Your answer should be a single number: how many lines in the data below hold the string "handling".

• _Records shown_
------------------------------

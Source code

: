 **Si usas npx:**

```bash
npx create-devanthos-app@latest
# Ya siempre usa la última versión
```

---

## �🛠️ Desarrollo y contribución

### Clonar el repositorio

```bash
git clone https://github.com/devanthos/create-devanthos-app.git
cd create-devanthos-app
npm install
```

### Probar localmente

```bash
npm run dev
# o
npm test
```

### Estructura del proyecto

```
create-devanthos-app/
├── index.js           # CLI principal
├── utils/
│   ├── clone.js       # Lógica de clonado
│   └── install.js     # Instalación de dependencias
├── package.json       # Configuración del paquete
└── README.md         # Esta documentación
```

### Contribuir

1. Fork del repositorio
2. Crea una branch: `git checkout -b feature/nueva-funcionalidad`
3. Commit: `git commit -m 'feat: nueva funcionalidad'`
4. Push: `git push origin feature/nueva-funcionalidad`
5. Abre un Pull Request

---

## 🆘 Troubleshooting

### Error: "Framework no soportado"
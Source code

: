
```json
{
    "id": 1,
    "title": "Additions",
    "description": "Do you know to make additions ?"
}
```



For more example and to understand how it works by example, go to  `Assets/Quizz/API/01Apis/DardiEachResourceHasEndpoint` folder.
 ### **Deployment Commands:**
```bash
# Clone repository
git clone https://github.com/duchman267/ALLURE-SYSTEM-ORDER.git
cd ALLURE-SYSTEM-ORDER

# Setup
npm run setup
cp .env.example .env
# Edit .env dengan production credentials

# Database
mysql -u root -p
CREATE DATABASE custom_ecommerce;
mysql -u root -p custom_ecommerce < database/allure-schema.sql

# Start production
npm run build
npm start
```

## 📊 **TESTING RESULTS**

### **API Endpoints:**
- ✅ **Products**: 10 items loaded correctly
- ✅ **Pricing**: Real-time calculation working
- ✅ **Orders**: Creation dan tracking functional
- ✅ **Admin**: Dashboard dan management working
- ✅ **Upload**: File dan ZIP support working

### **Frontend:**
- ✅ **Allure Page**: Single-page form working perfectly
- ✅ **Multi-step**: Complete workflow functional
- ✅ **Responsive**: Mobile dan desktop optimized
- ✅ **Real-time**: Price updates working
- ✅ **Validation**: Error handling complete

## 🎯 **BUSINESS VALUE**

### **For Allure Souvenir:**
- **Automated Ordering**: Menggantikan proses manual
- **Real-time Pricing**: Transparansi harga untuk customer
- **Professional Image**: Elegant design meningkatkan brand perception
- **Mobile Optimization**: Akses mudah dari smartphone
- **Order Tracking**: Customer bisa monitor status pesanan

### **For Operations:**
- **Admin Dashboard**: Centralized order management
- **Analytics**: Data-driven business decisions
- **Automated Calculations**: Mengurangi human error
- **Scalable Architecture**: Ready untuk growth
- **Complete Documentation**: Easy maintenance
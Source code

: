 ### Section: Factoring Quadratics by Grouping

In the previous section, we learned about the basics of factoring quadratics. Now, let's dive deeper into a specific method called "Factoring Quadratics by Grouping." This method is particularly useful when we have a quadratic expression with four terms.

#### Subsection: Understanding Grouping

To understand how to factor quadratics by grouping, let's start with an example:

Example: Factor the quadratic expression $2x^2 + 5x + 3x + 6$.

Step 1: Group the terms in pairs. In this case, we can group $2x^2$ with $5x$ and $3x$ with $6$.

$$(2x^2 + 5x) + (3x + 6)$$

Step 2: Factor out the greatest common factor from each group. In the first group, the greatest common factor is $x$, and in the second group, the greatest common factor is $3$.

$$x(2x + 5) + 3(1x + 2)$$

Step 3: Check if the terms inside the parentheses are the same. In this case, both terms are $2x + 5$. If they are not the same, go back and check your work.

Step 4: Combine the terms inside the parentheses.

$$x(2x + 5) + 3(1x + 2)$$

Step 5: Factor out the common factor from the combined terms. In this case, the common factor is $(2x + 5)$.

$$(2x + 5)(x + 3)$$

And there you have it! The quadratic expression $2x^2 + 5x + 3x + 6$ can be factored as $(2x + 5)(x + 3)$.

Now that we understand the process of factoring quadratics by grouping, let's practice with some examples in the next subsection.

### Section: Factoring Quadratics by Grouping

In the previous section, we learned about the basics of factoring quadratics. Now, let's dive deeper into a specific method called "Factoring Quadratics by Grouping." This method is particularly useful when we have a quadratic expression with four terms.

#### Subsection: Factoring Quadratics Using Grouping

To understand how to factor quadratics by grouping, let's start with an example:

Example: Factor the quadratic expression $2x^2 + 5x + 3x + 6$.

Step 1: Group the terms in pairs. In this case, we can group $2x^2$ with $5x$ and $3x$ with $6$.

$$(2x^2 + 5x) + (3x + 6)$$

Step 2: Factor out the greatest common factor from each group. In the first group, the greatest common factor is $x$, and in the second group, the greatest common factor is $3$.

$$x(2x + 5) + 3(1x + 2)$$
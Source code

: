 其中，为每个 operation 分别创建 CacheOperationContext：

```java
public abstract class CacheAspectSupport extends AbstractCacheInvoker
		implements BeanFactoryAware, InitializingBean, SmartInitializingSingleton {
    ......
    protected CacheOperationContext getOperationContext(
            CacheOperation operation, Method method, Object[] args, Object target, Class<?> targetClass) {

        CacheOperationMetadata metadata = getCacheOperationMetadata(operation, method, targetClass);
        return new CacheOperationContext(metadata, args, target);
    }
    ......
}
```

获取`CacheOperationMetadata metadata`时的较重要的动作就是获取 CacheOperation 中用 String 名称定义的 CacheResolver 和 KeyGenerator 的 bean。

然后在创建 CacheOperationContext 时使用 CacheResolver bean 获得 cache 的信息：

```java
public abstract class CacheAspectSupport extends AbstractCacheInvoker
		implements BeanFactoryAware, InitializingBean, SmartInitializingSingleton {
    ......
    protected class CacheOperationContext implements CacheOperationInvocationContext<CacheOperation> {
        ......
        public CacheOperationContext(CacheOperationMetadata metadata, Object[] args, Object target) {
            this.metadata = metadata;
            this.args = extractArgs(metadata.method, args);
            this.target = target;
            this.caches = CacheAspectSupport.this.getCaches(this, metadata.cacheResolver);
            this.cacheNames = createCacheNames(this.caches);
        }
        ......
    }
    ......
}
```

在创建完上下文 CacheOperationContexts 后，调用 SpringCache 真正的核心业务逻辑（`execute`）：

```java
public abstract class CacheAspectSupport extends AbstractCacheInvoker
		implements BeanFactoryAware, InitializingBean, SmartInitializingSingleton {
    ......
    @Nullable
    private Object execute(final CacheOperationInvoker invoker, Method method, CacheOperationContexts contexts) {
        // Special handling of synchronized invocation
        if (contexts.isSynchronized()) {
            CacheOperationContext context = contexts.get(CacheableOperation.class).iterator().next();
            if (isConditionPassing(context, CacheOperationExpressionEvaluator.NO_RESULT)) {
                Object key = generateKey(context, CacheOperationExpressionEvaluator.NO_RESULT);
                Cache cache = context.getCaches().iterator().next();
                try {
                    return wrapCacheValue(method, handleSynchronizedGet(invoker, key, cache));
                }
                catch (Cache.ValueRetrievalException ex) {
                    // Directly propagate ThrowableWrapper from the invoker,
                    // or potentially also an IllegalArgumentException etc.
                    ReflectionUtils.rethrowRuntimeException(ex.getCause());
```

------------------------------

• _Answer to this exercise_
2